Medicare beneficiaries receiving dialysis will have more reliable access to newly approved dialysis drugs because TDAPA payments are guaranteed for at least three years and a permanent post‑TDAPA add‑on is created, making coverage and reimbursement steadier.
Dialysis providers and facilities (hospitals, health systems) will receive higher and more predictable payments for dialysis services and for certain new drugs and education services, improving financial stability and reducing pressure on provider margins.
The bill ties payment updates to actual price changes and limits small, frequent adjustments (triggering only when forecast errors exceed 0.5 percentage points), which should reduce unpredictable, incremental payment swings for providers.
Taxpayers and the Medicare program face higher federal spending because the add‑on and separate payments are explicitly non‑budget neutral, which could increase Medicare Part B spending and put upward pressure on premiums or program solvency over time.
Narrowly defining 'renal dialysis services' risks excluding drugs for common comorbidities (e.g., diabetes, cardiovascular disease, cancer, obesity), which could shift costs or limit access to treatments important to many dialysis patients.
Mandating payment formulas and prohibiting case‑mix adjustments reduces CMS flexibility to tailor payments for patient complexity or local cost differences, potentially mispricing care for sicker or higher‑cost patient populations.

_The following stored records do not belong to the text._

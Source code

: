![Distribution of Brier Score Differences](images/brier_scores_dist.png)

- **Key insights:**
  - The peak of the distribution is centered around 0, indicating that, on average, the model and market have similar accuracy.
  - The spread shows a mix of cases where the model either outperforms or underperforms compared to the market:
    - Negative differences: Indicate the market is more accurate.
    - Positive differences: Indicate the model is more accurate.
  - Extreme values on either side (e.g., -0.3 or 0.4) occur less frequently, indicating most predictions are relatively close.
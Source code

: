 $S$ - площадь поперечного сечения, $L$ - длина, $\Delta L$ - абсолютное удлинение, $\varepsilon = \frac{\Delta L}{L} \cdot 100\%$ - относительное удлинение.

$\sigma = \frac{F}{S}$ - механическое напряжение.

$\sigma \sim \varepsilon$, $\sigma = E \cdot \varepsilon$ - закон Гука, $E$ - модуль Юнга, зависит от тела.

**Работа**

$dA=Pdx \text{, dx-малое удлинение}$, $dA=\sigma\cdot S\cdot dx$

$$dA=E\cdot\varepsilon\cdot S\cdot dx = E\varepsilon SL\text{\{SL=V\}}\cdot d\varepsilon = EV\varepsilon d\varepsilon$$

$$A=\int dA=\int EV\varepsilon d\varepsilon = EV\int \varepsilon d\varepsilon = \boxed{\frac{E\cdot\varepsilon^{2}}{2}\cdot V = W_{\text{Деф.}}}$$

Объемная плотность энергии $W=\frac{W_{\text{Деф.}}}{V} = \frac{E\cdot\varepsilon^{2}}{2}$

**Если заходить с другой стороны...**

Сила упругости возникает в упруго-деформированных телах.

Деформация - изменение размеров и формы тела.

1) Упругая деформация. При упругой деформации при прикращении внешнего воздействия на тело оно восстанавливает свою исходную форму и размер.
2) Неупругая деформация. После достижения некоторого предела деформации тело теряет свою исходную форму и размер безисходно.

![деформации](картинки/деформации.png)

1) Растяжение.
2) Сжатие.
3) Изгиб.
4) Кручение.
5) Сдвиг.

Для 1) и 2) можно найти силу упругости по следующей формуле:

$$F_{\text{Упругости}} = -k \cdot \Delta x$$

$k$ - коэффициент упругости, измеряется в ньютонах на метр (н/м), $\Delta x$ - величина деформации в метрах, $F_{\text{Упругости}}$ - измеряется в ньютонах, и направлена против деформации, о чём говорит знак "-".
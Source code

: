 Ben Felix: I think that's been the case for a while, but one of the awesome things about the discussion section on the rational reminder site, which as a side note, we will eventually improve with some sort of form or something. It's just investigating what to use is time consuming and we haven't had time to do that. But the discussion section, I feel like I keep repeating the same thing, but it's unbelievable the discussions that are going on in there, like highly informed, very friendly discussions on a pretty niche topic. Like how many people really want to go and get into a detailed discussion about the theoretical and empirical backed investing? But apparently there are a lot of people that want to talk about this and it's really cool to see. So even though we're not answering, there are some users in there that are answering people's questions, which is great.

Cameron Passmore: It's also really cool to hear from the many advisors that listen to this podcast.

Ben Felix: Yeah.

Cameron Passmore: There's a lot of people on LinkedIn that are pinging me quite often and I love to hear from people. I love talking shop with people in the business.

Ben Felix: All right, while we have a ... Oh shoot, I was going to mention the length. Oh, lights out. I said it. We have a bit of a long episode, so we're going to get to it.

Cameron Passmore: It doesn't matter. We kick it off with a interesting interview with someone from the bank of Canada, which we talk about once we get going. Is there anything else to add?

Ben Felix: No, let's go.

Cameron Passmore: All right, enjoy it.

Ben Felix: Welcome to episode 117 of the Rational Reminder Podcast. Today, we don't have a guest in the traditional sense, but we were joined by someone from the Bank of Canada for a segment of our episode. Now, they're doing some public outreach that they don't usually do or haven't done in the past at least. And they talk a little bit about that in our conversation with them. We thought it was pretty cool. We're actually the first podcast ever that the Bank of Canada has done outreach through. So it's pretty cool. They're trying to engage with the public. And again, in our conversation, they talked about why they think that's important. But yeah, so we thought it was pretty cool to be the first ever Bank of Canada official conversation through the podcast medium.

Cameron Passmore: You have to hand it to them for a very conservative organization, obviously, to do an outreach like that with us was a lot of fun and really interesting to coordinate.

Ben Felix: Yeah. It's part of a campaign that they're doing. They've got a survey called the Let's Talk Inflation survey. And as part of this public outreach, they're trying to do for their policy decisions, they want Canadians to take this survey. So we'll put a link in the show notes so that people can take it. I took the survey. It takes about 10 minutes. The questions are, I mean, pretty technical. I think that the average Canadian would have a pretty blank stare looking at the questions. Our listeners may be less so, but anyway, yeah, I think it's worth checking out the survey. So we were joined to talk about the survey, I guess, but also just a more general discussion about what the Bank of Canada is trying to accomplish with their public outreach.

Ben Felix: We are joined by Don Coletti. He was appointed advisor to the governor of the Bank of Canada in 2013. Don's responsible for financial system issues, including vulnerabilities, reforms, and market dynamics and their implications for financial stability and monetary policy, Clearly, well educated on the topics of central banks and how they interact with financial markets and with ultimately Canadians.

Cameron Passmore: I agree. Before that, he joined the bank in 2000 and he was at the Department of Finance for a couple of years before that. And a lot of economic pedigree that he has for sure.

Based on analysis of 4 sections of legislative text.
Extends transitional add‑on payments and creates a permanent post‑TDAPA add‑on for qualifying dialysis drugs, adds CKD screening coverage, expands dialysis facility education, and adjusts ESRD payment update rules.
Introduced November 20, 2025 by Carol Devine Miller · Last progress November 20, 2025
Requires Medicare to extend transitional add-on payments and create a permanent add-on for certain new drugs and biologics used with renal dialysis, changes how dialysis payment updates are adjusted for forecasting errors, and adds Medicare coverage for chronic kidney disease (CKD) screening and expanded kidney disease education delivered by dialysis facilities. The bill sets effective dates (notably 2024 and 2026) and creates a new per-service post-transitional add-on payment formula that is non‑budget neutral, updates annual inflation indexing and forecasting rules, and directs CMS to implement billing modifiers and payment changes to accommodate these services.